ここまで様々な情報を見てきましたが、「結局、自分にはどれが合っているの?」と感じているかもしれません。以下の診断チャートで、あなたに最適な方法を見つけてみましょう。
診断フローチャート
Q1. 遺産に不動産(土地・家)はありますか?
YES → Q2へ進む
NO → Q3へ進む
Q2. 相続人同士の仲は良好で、将来揉める心配は全くありませんか?
YES → 司法書士に公正証書遺言の作成を相談するのがおすすめです。
NO → 弁護士に相談し、公正証書遺言を作成するのが最も安心です。
Q3. 相続人は配偶者や子ども1人など、ごく少数ですか?
YES → Q4へ進む
NO → 行政書士に相談し、公正証書遺言を作成するのがバランスの取れた選択です。
Q4. 法律の要件を自分で調べ、正確に書類を作成することに自信がありますか?
YES → 自筆証書遺言を作成し、法務局の保管制度を利用する方法が最適です。
NO → 費用を抑えたいなら行政書士に原案作成を依頼するのが良いでしょう。
このチャートはあくまで目安です。最終的には専門家の無料相談などを活用し、詳しい状況を伝えた上で判断することをおすすめします。

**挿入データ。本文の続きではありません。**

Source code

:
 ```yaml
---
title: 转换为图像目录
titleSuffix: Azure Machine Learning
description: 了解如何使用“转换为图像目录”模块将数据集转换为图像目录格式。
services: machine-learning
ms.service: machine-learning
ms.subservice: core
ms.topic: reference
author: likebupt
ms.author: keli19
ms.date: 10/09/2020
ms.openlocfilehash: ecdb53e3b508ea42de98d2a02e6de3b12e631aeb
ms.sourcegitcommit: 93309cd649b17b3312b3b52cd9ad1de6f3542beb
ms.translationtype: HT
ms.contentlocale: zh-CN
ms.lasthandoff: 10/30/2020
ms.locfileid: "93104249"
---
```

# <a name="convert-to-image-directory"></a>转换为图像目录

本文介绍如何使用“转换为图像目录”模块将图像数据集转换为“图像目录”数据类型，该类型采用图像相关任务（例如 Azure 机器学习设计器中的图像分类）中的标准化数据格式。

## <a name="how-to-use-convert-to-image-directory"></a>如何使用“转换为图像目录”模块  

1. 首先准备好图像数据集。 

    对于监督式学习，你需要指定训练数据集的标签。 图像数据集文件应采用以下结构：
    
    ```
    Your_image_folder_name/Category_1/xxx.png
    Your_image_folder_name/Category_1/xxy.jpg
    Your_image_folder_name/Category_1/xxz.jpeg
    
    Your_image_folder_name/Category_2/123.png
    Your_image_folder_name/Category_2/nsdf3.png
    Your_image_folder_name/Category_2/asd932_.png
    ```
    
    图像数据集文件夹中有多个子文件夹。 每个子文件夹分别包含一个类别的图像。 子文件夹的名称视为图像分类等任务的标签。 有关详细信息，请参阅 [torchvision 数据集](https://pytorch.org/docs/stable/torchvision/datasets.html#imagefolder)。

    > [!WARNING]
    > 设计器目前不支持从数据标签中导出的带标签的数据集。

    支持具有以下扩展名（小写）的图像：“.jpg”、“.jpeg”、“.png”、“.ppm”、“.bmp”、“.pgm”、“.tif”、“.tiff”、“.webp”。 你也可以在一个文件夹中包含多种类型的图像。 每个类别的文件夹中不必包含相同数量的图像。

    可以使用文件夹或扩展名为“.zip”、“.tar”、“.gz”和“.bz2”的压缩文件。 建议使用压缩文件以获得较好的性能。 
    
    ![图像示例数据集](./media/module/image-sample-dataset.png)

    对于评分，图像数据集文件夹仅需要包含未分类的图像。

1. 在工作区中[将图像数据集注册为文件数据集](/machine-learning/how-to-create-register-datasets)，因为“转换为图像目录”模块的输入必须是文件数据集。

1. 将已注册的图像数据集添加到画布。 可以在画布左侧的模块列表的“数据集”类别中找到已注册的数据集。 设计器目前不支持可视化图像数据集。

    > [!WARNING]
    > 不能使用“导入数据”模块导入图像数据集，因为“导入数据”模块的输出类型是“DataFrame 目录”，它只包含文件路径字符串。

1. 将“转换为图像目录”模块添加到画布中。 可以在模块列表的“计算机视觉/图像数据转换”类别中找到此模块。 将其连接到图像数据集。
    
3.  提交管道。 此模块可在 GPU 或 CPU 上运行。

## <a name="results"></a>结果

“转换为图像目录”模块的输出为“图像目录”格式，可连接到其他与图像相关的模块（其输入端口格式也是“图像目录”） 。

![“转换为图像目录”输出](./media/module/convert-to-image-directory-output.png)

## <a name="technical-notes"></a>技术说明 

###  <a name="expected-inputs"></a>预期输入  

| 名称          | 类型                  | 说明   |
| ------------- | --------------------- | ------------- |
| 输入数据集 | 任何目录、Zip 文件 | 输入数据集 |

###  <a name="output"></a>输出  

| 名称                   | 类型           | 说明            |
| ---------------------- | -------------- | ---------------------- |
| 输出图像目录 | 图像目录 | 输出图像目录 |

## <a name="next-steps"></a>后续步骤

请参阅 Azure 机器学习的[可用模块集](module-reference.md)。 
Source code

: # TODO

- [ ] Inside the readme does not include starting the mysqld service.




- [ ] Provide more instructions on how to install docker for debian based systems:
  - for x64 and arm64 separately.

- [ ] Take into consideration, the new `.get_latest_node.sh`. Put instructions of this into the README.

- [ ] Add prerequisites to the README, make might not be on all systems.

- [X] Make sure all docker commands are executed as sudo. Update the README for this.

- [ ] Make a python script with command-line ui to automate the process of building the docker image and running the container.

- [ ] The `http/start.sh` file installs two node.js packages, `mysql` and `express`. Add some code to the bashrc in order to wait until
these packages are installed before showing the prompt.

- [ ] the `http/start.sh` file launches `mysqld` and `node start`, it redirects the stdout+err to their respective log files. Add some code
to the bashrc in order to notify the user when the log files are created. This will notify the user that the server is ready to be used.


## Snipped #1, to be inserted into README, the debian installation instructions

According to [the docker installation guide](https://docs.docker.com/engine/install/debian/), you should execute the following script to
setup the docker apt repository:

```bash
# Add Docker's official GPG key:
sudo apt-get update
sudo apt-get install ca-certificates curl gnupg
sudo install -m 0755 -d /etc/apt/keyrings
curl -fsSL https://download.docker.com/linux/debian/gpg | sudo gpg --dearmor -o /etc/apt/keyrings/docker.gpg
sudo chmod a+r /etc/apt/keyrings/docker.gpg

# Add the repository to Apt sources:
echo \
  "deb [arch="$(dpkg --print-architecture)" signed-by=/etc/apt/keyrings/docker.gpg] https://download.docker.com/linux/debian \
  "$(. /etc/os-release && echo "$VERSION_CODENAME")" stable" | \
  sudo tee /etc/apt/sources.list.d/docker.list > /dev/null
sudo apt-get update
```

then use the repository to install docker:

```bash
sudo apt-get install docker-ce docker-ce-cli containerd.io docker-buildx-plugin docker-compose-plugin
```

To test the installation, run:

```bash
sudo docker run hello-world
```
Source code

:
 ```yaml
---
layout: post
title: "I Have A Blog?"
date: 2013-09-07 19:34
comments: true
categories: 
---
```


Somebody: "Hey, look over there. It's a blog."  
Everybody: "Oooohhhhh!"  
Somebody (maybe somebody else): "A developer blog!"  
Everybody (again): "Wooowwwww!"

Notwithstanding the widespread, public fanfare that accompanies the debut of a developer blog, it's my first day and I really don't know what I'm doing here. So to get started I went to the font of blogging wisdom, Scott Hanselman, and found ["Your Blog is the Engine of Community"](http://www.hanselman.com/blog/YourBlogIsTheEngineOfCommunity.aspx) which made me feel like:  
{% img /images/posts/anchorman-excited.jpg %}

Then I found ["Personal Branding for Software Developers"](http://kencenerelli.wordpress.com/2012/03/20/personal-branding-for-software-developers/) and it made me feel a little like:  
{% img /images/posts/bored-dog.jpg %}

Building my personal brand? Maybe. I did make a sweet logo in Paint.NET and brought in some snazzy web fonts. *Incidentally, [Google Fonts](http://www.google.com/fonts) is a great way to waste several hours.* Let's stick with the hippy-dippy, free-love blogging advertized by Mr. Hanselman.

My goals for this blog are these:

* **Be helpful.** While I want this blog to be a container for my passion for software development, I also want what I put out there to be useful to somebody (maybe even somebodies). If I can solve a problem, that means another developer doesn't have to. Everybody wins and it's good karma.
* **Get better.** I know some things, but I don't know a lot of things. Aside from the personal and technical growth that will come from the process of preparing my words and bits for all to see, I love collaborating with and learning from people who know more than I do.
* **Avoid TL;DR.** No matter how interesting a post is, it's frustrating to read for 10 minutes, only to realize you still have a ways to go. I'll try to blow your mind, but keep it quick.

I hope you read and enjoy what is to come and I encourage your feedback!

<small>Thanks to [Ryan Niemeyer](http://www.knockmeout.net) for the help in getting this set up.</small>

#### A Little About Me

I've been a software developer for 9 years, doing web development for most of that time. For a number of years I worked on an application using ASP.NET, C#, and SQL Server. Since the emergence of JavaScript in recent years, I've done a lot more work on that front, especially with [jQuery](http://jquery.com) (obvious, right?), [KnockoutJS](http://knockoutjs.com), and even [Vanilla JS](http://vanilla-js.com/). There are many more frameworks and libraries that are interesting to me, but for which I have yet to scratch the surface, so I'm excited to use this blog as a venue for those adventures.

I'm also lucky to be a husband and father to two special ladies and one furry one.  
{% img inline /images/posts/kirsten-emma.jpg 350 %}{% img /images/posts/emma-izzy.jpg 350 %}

まとめ:大切な家族への最後の贈り物。費用と確実性を理解して最適な遺言書作成を

遺言書作成の費用は、0円から数十万円までと、選択する方法によって大きく異なります。費用を抑えることは大切ですが、安さだけを追求して法的に無効なものを残してしまっては、かえって家族に負担をかけてしまいます。
重要なのは、自分の財産状況や家族関係をふまえ、「費用」と「法的確実性」のバランスが取れた最適な方法を選ぶことです。
ポイントの再確認
- 費用を最優先 → 自筆証書遺言 + 法務局保管制度
- 確実性を最優先 → 弁護士に依頼して公正証書遺言を作成
- バランスを重視 → 司法書士や行政書士に公正証書遺言を依頼
遺言書は、あなたが築き上げてきた大切な財産と、家族への深い愛情を伝えるための、最後の贈り物です。この記事が、あなたが安心してその一歩を踏み出すための助けとなれば幸いです。
まずは専門家の無料相談などを利用して、気軽に話を聞いてみることから始めてみてはいかがでしょうか。